In welcoming the new catechumens, Mgr Joseph Ngo Quang Kiet, archbishop of Hanoi said, “You have the determination to follow Jesus. Thus, today you are introduced to our community and are on the eve of entering the Church and the family of God.” The prelate then invited everyone in the local community to contribute to the newcomers’ education by following the teachings of Christ.
“I studied the catechism for six months at the Redemptorist convent in Ho Chi Minh City,” said Mr Tai from Binh An ha Parish. “After the preparatory course, I took the final exam but failed. Still, I am going to continue with the second course. I hope I can be baptised and get marry by Easter.”
Many of those who choose to undertake the journey of faith ahead of baptism are Buddhist. “I saw Catholics live among us,” an old Buddhist said. “They believe in God and behave correctly towards us. So, I and my family have decided to know God better.”
In Vietnam, Catholics number around six million and represent 8.5 per cent of the population. Since 1975, the country has been run by a Communist government that limits religious freedom, subordinating religious activities to the approval of secular authorities. Catholics are often victims of violence and abuse.
Many people are attracted to the faith by the work performed by priests, religious and laity in favour of the poor and the sick. In spite of violence and the society’s materialism, people convert to Catholicism.
“An AIDS patient asked me recently, tears in his eyes, to help him follow the teachings of the Lord,” Brother Huang, a Franciscan friar, said.

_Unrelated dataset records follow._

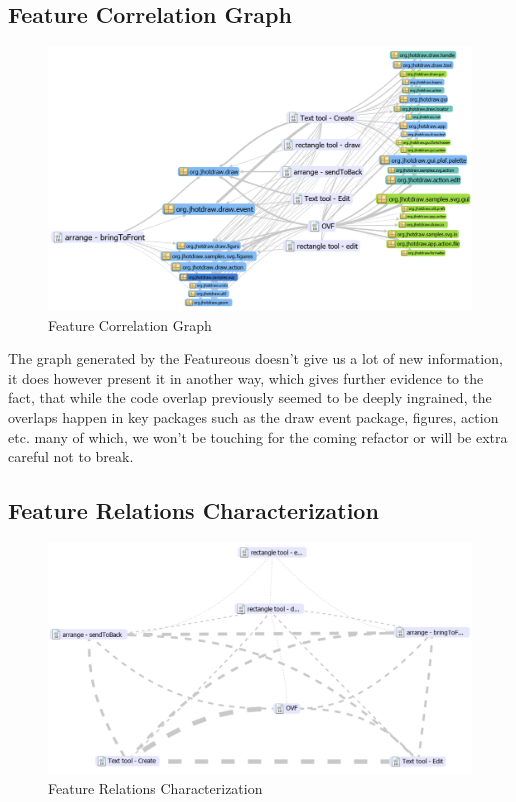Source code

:\subsection{Feature Correlation Graph}
\begin{figure}[H]
    \includegraphics[width=\textwidth]{Images/featureousgraph.png}
    \caption{Feature Correlation Graph}
\end{figure}
The graph generated by the Featureous doesn't give us a lot of new information, it does however present it in another way, which gives further evidence to the fact, that while the code overlap previously seemed to be deeply ingrained, the overlaps happen in key packages such as the draw event package, figures, action etc. many of which, we won't be touching for the coming refactor or will be extra careful not to break.

\subsection{Feature Relations Characterization}
\begin{figure}[H]
    \includegraphics[width=\textwidth]{Images/featureousrelations.png}
    \caption{Feature Relations Characterization}
\end{figure}

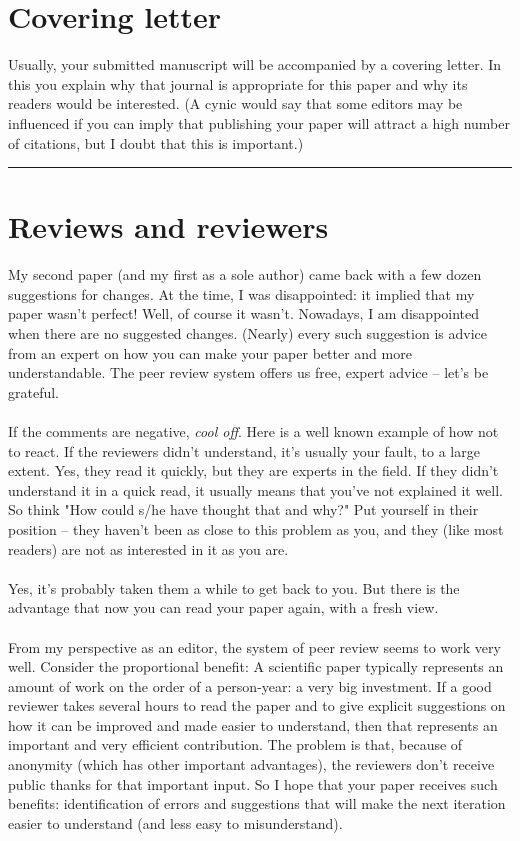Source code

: \documentclass[a4paper,12pt]{article}
\begin{document}
\section{Covering letter}
Usually, your submitted manuscript will be accompanied by a covering letter. In this you explain why that journal is appropriate for this paper and why its readers would be interested. (A cynic would say that some editors may be influenced if you can imply that publishing your paper will attract a high number of citations, but I doubt that this is important.)
\noindent\rule{\textwidth}{1pt}
\section{Reviews and reviewers} 
 My second paper (and my first as a sole author) came back with a few dozen suggestions for changes. At the time, I was disappointed: it implied that my paper wasn’t perfect! Well, of course it wasn’t. Nowadays, I am disappointed  when there are no suggested changes. (Nearly) every such suggestion is advice from an expert on how you can make your paper better and more understandable. The peer review system offers us free, expert advice – let's be grateful.\\\\If the comments are negative, \textit{cool off}. Here is a well known example of how not to react. If the reviewers didn't understand, it's usually your fault, to a large extent. Yes, they read it quickly, but they are experts in the field. If they didn't understand it in a quick read, it usually means that you've not explained it well. So think "How could s/he have thought that and why?" Put yourself in their position – they haven't been as close to this problem as you, and they (like most readers) are not as interested in it as you are.\\\\Yes, it’s probably taken them a while to get back to you. But there is the advantage that now you can read your paper again, with a fresh view.\\\\From my perspective as an editor, the system of peer review seems to work very well. Consider the proportional benefit: A scientific paper typically represents an amount of work on the order of a person-year: a very big investment. If a good reviewer takes several hours to read the paper and to give explicit suggestions on how it can be improved and made easier to understand, then that represents an important and very efficient contribution. The problem is that, because of anonymity (which has other important advantages), the reviewers don't receive public thanks for that important input. So I hope that your paper receives such benefits: identification of errors and suggestions that will make the next iteration easier to understand (and less easy to misunderstand). 
\end{document}
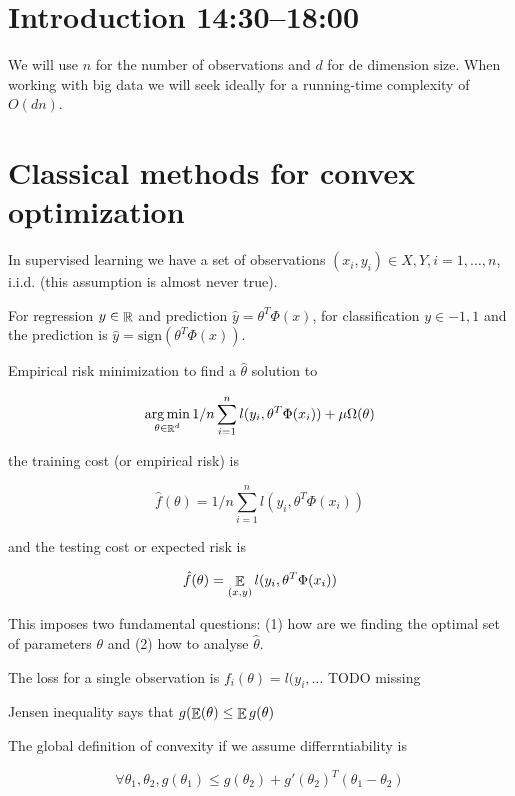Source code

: \documentclass[b5paper]{report}
\begin{document}
\section{Introduction 14:30--18:00}

We will use $n$ for the number of observations and $d$ for de dimension size.
When working with big data we will seek ideally for a running-time complexity
of $O(dn)$.


\section{Classical methods for convex optimization}

In supervised learning we have a set of observations $(x_i, y_i) \in X, Y,
i=1,\dots,n$, i.i.d. (this assumption is almost never true).

For regression $y \in \operatorname*{\mathbb{\mathop{R}}}$ and prediction $\hat{y} = \theta^T \Phi(x)$, for
classification $y \in {-1, 1}$ and the prediction is $\hat{y} =
\text{sign}(\theta^T \Phi(x))$.

Empirical risk minimization to find a $\hat{\theta}$ solution to

\begin{equation}
  \operatorname*{arg\,min}_{\theta \in \operatorname*{\mathbb{\mathop{R}}}^d} 1/n \sum_{i=1}^n l(y_i, \theta^T \Phi(x_i)) +
    \mu \Omega(\theta)
\end{equation}

the training cost (or empirical risk) is

\begin{equation}
  \hat{f}(\theta) = 1/n \sum_{i=1}^n l(y_i, \theta^T \Phi(x_i))
\end{equation}

and the testing cost or expected risk is

\begin{equation}
  \hat{f}(\theta) = \operatorname*{\mathbb{\mathop{E}}}_{(x,y)}l(y_i, \theta^T \Phi(x_i))
\end{equation}

This imposes two fundamental questions: (1) how are we finding the optimal set
of parameters $\theta$ and (2) how to analyse $\hat{\theta}$.

The loss for a single observation is $f_i(\theta) = l(y_i, \dots$ TODO missing

Jensen inequality says that $g(\operatorname*{\mathbb{\mathop{E}}}(\theta) \le \operatorname*{\mathbb{\mathop{E}}} g(\theta)$

The global definition of convexity if we assume differrntiability is

\begin{equation}
  \forall \theta_1, \theta_2, g(\theta_1) \le g(\theta_2) + g'(\theta_2)^T(\theta_1 - \theta_2)
\end{equation}
\end{document}
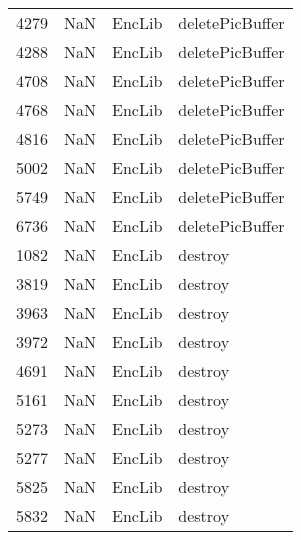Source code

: \begin{tabular}{llll}
4279 &                   NaN &                     EncLib &                           deletePicBuffer \\
4288 &                   NaN &                     EncLib &                           deletePicBuffer \\
4708 &                   NaN &                     EncLib &                           deletePicBuffer \\
4768 &                   NaN &                     EncLib &                           deletePicBuffer \\
4816 &                   NaN &                     EncLib &                           deletePicBuffer \\
5002 &                   NaN &                     EncLib &                           deletePicBuffer \\
5749 &                   NaN &                     EncLib &                           deletePicBuffer \\
6736 &                   NaN &                     EncLib &                           deletePicBuffer \\
1082 &                   NaN &                     EncLib &                                   destroy \\
3819 &                   NaN &                     EncLib &                                   destroy \\
3963 &                   NaN &                     EncLib &                                   destroy \\
3972 &                   NaN &                     EncLib &                                   destroy \\
4691 &                   NaN &                     EncLib &                                   destroy \\
5161 &                   NaN &                     EncLib &                                   destroy \\
5273 &                   NaN &                     EncLib &                                   destroy \\
5277 &                   NaN &                     EncLib &                                   destroy \\
5825 &                   NaN &                     EncLib &                                   destroy \\
5832 &                   NaN &                     EncLib &                                   destroy \\

\end{tabular}
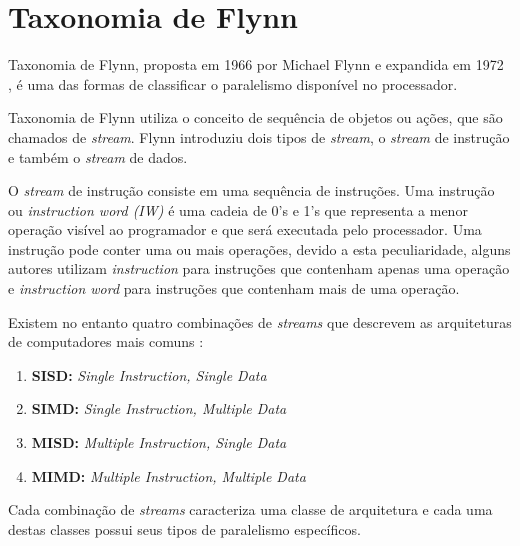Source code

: \chapter{Taxonomia de Flynn}

Taxonomia de Flynn, proposta em 1966 \cite{Flynn:1966} por Michael 
Flynn e expandida em 1972 \cite{Flynn:1972}, é uma das formas de classificar o 
paralelismo disponível no processador.  

Taxonomia de Flynn utiliza o conceito de sequência de objetos ou ações, que são
chamados de \textit{stream}.
Flynn introduziu dois tipos de \textit{stream}, o 
\textit{stream} de instrução e também o \textit{stream} de dados. 

O \textit{stream} de instrução consiste em uma sequência de instruções. 
Uma instrução ou \textit{instruction word (IW)} é uma cadeia de 0's e 1's que 
representa a menor operação visível ao programador e que será executada pelo 
processador. 
Uma instrução pode conter uma ou mais operações, devido a esta peculiaridade,
alguns autores utilizam \textit{instruction} para instruções que contenham 
apenas uma operação e \textit{instruction word} para instruções que contenham 
mais de uma operação.

\begin{comment}
Processadores escalares (\textit{scalar processors}) e processadores
superescalares (\textit{superscalar processors}) executam uma ou mais
\textit{instructions} por ciclo de \textit{clock} da máquina. 
\end{comment}

Existem no entanto quatro combinações de \textit{streams} que descrevem as 
arquiteturas de computadores mais comuns \cite{Flynn:1996}:

\begin{enumerate}
        \item \textbf{SISD:} \textit{Single Instruction, Single Data}
        \item \textbf{SIMD:} \textit{Single Instruction, Multiple Data}
        \item \textbf{MISD:} \textit{Multiple Instruction, Single Data}
        \item \textbf{MIMD:} \textit{Multiple Instruction, Multiple Data}
\end{enumerate}

Cada combinação de \textit{streams} caracteriza uma classe de arquitetura 
e cada uma destas classes possui seus tipos de paralelismo específicos.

For Mgr Dominique Nguyen Chu Trinh, bishop of Xuan Loc, helping orphans, the elderly and poor as well as the sick is one of the fundamental duties of every Catholic, and this brings people to the Church.
“The path through mountains and across rivers is not difficult,” he said, citing an old Vietnamese song; “it becomes difficult when we fear hardship.”
Last year, more than a thousand people were baptised in his diocese.